Sometimes people just need to hear that.

  He looked around to be sure, then continued. “Well, I grew up there, and then worked there as an adult — because I had noplace else to go. I was always pretty alone. There were creatures in that place…that couldn’t be explained. The results of genetic experiments, I think, like James. Or maybe visitors…like your lizard friend.

  “But mostly you had no idea who else was in there with you. Until one day, somebody came in a flying saucer and busted somebody out. I heard the noise outside, and in the commotion, I helped some of the people and creatures in there escape. With me.

  “We formed a circus. My circus. We kept a low profile, in small-out-of-the-way places, makin’ our own way through the world, until suddenly, out of the blue, Rolf was back—like he’d just popped back out of the sky, or something.

  “He was able to have me tracked down.

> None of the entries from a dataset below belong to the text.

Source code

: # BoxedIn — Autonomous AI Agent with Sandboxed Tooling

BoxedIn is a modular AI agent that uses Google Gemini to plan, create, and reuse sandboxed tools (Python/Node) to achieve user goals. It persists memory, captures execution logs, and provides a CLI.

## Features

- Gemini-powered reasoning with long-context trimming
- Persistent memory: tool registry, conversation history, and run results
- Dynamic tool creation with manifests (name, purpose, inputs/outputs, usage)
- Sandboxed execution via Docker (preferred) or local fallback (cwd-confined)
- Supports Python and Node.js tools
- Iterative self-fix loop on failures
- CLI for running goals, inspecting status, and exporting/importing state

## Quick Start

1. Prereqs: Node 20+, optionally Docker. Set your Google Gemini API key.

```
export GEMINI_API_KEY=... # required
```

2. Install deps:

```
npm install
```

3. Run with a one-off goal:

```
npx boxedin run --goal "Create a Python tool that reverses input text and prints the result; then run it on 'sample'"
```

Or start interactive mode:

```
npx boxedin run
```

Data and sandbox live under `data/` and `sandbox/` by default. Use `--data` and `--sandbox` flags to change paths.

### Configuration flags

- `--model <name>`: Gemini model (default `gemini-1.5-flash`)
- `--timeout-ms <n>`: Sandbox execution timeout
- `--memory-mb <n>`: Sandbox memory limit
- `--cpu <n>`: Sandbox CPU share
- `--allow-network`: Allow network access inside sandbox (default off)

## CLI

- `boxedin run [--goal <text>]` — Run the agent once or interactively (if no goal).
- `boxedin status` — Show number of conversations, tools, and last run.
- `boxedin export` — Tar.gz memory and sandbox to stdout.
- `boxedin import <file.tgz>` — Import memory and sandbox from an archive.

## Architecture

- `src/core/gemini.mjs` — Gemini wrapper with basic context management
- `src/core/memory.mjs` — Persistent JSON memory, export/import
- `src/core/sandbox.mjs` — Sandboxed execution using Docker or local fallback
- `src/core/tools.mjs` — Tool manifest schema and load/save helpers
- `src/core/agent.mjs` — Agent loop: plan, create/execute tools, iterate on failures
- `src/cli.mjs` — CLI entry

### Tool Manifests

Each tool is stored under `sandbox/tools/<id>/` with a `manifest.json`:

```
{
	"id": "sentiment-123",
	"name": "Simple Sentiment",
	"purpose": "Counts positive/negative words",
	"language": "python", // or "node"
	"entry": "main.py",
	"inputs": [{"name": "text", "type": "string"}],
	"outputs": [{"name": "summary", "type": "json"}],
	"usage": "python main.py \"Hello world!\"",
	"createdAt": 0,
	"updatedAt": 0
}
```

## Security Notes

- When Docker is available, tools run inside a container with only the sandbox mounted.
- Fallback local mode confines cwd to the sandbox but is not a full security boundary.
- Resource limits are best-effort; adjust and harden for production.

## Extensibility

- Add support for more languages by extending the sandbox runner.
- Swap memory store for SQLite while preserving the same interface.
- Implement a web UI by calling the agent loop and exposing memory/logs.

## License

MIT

And blackmailed me. Said he’d send everyone in my circus — even me — back to that zoo-prison we were in, at least if I didn’t cooperate.”

  “ ‘Cooperate?’ ”

  “I’d go find things he wanted or needed while he pretended to be a retired old man working as a gardener. I guess being scared like that, looking over my shoulder all the time, made me pretty mean.” He sighed, like he was trying to let a few years worth of bad air out of his body. “I think by staying here, I won’t have to look over my shoulder so much. That’s one of the reasons I went into the desert. I was looking for my grandfather, in a way. I wanted to make sure he was really gone this time.”

  I didn’t tell him that with my cap in Rolf’s possession, no one can really be sure where Rolf might pop up next or what he might try to do.

  “Hey, when you get back,” Rocket continued, “will you try and round up Strong Bess and the bat and Silver Eye? I’m not sure if they’d know what to do out there on their own.”

  “I’ll see what I can do,” I said, not really knowing if I ever would get back, or, if I did, whether there was anything at all I could do about finding the missing half of his carnival. It’s the way grownups talk to kids half the time, saying “I will” when you can’t be sure of anything, pretending the world makes sense when it really doesn’t at all.

  And as of today, James, the Bearded Boy, said he wanted to stay, too. He and Naftali have found a common bond, like brothers. Orphan brothers, with only each other to rely on.

  “It’ll be hard for you, James, when Thea goes,” I told him. “You won’t have her to translate for you.”

  “But I’ll have someone who knows what it’s like to be me,” he said, talking about Naftali. “And anyway, I’m not even a James.”

  “You’re not?”

  “I used to look up profiles of kids on the Comnet, in libraries, sometimes. James Rodney was this guy out in Illinois someplace — about five feet tall, blond hair, blue eyes, played a lot of sports like soccer, golf, even water polo. He had lots of friends. I read about him on the Comsite his family made when they were having some kind of family reunion. I thought: I could be like him. Or maybe, I wanted to be like him. To have that same kind of life he had. So I started to call myself James.”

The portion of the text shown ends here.